BEGIN PROVIDED RECORDS

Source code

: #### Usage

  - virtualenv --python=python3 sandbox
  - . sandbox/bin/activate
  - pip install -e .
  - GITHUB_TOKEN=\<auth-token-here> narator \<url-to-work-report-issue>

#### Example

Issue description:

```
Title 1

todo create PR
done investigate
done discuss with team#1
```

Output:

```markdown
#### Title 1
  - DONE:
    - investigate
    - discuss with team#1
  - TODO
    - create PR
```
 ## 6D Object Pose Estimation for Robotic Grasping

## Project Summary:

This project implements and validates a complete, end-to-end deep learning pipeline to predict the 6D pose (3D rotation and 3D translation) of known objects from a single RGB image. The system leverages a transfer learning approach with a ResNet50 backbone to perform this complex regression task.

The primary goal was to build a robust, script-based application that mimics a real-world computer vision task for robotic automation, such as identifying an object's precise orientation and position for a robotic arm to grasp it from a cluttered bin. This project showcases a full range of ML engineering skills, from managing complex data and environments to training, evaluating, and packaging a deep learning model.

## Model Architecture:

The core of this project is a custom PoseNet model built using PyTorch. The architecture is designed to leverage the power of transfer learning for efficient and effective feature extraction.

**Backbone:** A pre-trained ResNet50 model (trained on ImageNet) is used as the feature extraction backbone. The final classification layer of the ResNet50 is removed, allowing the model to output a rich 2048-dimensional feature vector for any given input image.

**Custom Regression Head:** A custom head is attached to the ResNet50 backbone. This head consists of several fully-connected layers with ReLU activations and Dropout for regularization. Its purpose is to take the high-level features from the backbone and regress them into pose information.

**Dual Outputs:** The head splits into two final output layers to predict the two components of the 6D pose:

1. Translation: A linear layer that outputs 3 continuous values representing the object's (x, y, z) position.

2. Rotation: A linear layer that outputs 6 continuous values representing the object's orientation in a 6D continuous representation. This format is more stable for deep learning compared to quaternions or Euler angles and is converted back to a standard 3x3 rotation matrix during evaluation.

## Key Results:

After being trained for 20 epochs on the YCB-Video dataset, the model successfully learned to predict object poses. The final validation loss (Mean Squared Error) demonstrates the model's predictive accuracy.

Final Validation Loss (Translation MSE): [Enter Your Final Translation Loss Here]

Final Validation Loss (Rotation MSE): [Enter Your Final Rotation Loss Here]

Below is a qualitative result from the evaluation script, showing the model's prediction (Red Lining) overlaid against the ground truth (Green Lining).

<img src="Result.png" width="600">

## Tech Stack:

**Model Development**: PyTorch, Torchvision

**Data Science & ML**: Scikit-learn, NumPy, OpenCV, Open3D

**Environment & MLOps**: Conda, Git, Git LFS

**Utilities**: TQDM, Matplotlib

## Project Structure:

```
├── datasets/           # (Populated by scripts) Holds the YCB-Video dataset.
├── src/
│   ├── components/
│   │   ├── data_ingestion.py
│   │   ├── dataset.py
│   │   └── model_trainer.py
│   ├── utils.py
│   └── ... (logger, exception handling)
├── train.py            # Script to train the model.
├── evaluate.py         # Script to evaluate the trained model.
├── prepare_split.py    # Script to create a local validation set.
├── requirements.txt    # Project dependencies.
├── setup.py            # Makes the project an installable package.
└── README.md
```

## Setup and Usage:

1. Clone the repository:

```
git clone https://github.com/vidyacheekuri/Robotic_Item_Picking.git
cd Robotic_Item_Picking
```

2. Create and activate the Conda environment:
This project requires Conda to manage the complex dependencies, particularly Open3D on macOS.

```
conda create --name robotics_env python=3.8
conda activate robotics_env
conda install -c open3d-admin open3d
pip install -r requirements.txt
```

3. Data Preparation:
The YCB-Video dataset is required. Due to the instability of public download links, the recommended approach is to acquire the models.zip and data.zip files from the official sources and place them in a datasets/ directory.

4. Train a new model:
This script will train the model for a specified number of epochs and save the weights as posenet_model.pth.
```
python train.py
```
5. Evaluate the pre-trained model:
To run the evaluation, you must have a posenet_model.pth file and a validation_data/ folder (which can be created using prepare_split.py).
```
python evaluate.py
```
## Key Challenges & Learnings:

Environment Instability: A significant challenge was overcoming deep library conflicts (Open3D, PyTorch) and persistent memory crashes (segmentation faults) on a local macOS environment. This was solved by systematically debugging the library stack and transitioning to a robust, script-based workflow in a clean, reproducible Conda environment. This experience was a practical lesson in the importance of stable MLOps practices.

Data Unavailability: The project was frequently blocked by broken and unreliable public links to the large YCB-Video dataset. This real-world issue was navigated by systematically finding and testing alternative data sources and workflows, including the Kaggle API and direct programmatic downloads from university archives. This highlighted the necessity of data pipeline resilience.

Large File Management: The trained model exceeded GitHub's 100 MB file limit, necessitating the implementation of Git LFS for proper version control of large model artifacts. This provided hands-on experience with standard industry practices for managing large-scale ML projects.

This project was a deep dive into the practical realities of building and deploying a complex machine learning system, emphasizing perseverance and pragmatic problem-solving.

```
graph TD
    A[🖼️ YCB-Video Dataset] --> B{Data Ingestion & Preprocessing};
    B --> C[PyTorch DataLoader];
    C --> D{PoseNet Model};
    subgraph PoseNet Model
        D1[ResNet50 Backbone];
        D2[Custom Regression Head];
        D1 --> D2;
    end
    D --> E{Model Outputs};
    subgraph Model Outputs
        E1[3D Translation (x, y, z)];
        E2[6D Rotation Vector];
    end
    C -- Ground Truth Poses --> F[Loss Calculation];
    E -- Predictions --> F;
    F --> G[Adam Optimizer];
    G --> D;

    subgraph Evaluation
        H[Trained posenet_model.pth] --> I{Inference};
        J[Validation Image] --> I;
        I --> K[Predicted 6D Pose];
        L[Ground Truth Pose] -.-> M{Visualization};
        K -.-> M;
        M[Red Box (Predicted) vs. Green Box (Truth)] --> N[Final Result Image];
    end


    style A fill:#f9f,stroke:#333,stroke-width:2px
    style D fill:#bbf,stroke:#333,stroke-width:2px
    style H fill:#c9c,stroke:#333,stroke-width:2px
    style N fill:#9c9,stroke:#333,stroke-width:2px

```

END PROVIDED RECORDS

-- WHAT THIS TASK INVOLVES --
Make a copy of each line in the records that has the word "public".

-- ANSWER TO THIS PROBLEM --
The YCB-Video dataset is required. Due to the instability of public download links, the recommended approach is to acquire the models.zip and data.zip files from the official sources and place them in a datasets/ directory.
Data Unavailability: The project was frequently blocked by broken and unreliable public links to the large YCB-Video dataset. This real-world issue was navigated by systematically finding and testing alternative data sources and workflows, including the Kaggle API and direct programmatic downloads from university archives. This highlighted the necessity of data pipeline resilience.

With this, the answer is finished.